Fortunately, lawn maintenance doesn't have to be a constant battle for you. It all boils down to simple things, like watering and mowing. They make all the difference when it comes to keeping your lawn looking lush and attractive. With these three tips, you can never go wrong when it comes to ensuring the best condition for your yard.
Identify Problems Early and Fix Them
Reputable lawn maintenance professionals advocate for keeping a close eye on your lawn. This way, you can point out any underlying issues with your lawn and fix them before they become huge problems. It also helps to regularly have your lawn care service monitor the soil's condition for pH level changes. This is what will determine the grass's ability to get the nutrients it needs to stay nourished.
The other problem you'll need to watch out for is the bare patches where the grass isn't growing. Eventually, the patches can extend across different sections of your lawn and become a constant eyesore.
Water the Lawn Regularly
If you have a young lawn, it's important to make sure that you water it as often as possible. But you've got to be careful not to over-water it since the grass might end up forming shallow roots. Your grass will be weaker since it will not have developed a firm grip on the soil.
It's always a good idea to water your lawn using sprinklers since they're perfect for ensuring uniform water distribution. But they do use up a lot of water, so that's something you ought to keep in mind.

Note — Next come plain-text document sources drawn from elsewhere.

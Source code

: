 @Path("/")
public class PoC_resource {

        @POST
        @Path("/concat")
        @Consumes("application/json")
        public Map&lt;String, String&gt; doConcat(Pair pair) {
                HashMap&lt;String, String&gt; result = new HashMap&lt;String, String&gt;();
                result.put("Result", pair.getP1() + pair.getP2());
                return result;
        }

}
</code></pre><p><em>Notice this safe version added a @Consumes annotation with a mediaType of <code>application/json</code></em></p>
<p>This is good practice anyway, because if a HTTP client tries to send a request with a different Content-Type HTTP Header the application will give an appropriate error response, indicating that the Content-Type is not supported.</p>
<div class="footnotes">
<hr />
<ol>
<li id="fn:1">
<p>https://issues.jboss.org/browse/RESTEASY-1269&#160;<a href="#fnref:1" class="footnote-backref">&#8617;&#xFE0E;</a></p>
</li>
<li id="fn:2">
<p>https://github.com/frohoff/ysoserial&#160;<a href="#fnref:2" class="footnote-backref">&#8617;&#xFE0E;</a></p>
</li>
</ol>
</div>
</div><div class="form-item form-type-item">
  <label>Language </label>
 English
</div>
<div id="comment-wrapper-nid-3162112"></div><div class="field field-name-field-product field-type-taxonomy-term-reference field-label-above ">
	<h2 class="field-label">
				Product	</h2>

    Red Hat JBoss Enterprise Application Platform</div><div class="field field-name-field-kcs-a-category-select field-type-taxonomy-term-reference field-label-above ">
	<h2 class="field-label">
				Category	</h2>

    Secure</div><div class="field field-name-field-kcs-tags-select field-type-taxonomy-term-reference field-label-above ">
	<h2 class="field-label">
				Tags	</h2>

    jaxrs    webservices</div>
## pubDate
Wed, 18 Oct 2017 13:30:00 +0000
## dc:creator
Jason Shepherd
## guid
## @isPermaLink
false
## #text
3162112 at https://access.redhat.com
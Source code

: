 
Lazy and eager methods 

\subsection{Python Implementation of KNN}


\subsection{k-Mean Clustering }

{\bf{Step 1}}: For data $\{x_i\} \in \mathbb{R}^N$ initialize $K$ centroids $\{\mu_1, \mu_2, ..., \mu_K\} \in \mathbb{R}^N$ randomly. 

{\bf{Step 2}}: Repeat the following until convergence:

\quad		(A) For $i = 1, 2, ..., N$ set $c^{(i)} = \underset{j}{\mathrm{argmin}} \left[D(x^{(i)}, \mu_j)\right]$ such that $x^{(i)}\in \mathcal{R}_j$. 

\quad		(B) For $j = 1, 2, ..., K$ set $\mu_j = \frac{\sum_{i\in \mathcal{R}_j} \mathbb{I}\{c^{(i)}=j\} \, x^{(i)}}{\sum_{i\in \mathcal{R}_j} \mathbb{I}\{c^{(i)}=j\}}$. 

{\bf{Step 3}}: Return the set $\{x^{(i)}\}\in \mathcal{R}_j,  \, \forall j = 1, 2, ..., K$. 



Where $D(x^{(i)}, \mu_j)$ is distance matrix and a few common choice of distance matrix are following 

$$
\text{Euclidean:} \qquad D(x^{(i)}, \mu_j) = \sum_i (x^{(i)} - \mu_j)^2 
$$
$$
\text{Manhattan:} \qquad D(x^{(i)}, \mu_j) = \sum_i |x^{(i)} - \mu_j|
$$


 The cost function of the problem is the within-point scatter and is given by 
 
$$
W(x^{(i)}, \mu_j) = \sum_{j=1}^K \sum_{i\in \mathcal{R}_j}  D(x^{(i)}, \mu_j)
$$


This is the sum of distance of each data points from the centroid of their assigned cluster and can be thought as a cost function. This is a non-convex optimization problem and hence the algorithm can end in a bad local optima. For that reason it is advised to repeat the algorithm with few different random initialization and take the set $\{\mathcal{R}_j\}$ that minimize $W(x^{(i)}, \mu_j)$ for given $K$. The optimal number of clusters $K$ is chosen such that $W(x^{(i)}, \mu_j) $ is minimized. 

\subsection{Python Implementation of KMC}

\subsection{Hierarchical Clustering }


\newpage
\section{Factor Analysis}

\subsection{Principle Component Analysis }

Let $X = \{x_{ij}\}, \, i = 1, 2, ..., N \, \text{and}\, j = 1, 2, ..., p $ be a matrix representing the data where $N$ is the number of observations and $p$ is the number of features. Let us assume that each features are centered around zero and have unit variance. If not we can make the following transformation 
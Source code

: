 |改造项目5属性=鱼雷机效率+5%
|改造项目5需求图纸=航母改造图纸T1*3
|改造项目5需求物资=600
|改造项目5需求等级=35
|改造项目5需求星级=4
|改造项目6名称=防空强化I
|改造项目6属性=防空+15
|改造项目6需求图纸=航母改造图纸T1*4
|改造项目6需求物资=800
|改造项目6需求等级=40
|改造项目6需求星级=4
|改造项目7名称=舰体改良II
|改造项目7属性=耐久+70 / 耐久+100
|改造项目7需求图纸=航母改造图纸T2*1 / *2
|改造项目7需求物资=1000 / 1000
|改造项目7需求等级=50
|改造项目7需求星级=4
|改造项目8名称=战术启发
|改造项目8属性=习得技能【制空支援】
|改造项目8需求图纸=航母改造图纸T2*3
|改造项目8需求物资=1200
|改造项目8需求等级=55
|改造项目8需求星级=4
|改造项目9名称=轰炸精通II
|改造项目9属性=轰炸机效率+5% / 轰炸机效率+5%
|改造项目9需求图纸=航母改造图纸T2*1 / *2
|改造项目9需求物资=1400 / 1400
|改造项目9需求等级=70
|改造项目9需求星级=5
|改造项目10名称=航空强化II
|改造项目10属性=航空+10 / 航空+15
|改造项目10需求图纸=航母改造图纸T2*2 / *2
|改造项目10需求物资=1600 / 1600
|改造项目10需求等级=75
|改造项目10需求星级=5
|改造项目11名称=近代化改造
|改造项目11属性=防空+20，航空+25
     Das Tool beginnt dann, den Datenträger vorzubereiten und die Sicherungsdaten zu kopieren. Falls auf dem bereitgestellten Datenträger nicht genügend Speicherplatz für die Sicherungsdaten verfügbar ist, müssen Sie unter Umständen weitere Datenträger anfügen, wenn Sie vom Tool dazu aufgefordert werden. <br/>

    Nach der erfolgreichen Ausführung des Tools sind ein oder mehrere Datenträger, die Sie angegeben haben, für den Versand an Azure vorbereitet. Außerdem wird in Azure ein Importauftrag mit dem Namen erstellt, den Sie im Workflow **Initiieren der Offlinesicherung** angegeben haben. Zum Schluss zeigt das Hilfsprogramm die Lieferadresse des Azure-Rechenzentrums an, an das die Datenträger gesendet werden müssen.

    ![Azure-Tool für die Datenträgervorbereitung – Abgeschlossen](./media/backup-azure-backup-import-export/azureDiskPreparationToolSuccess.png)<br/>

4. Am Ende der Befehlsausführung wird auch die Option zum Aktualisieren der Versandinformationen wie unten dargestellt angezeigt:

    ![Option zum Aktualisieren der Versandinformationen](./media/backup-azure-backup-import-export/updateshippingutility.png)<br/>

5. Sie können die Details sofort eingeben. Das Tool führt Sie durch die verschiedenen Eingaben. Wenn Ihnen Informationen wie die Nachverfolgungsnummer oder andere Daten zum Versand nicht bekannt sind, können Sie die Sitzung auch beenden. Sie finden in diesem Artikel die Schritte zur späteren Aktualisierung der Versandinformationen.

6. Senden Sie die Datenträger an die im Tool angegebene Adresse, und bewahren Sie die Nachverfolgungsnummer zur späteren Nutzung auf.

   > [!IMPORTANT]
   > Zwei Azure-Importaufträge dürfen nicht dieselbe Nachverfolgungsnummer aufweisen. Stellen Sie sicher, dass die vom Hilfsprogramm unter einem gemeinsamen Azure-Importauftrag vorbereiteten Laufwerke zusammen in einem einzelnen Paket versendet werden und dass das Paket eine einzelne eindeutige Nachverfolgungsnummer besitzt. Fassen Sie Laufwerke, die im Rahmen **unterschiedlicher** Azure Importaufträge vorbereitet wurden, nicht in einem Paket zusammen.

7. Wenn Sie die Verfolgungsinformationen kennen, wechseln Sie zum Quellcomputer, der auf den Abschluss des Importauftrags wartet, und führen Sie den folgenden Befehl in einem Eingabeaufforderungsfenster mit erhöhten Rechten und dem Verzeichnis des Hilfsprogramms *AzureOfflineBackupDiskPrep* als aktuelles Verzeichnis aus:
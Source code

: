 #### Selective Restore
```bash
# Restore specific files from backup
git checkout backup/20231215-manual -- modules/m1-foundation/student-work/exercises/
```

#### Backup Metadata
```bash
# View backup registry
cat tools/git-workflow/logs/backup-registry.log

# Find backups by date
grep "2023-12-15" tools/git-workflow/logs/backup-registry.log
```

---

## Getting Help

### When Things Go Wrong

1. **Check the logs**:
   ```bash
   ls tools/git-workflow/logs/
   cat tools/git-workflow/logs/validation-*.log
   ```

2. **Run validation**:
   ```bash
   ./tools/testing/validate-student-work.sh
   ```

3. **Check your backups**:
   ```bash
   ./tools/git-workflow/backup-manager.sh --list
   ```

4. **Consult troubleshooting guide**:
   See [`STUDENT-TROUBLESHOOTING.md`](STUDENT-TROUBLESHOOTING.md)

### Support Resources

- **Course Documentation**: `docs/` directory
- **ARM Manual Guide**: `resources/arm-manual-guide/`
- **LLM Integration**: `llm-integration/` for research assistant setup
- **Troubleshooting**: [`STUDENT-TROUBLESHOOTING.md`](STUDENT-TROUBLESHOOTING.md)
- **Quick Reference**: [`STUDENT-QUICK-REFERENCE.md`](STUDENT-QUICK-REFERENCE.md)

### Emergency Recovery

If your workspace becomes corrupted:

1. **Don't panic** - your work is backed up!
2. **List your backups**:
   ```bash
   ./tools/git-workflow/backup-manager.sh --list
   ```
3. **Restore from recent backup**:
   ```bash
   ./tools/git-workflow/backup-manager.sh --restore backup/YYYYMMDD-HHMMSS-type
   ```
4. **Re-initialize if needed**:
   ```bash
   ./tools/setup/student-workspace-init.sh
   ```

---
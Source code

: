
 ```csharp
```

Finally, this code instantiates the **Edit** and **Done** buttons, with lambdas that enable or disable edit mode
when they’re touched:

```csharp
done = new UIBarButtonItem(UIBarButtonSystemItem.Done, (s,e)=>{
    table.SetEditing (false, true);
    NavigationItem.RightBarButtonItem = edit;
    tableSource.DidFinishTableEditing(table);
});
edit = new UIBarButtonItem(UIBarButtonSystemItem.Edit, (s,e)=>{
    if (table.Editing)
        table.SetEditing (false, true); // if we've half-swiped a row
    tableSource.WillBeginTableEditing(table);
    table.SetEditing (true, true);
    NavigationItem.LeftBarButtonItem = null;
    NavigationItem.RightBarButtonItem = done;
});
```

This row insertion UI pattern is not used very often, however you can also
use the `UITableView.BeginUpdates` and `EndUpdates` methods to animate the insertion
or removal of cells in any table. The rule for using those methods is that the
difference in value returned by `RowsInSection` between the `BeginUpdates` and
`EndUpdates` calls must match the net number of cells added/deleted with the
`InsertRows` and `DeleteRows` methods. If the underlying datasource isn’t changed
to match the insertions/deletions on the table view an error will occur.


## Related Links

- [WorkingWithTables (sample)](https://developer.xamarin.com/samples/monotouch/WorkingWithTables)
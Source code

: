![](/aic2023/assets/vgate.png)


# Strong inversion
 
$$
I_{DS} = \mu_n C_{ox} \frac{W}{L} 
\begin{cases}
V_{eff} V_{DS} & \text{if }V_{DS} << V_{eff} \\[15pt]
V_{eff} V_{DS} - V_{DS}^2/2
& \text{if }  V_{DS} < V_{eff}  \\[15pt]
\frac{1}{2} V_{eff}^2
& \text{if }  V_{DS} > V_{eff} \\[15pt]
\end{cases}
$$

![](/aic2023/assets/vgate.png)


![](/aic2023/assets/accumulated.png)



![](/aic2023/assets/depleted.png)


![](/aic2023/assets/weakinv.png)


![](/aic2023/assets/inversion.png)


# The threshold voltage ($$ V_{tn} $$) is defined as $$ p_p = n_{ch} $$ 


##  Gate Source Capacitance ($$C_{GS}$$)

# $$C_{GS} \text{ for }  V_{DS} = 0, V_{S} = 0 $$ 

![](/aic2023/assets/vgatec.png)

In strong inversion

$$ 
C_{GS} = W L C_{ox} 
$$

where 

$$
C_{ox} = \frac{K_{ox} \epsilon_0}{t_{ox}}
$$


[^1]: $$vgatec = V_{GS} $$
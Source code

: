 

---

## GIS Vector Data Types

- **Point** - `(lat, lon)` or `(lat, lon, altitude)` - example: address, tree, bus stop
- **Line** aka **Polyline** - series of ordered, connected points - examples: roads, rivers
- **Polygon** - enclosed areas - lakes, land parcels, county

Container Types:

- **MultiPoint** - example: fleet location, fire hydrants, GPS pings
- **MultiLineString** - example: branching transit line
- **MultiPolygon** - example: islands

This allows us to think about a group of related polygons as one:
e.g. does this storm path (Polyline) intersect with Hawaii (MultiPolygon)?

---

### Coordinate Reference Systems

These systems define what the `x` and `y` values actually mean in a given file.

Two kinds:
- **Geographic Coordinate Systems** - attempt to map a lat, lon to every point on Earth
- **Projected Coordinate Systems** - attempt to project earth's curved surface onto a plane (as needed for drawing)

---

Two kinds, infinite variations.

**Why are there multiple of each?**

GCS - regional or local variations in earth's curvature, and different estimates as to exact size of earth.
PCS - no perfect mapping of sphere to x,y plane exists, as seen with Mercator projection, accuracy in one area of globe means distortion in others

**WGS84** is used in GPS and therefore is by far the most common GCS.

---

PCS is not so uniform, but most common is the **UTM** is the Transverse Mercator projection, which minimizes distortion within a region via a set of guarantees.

Take Out the Fallen Leaves
Raking might not be such a fun activity, but it's an essential part of lawn maintenance. Immediately you start seeing leaves dropping from the trees and on to your lawn, be sure to rake them as quickly as you can.
You don't have to ignore it until it's too late. These leaves accumulate on your grass, forming a thick solid layer of organic matter. They end up trapping moisture from dew, which isn't good for the grass under the leaves. The grass doesn't get enough air, and it will die off with time. You also risk encouraging the growth of harmful fungi that could be a hub for all sorts of diseases.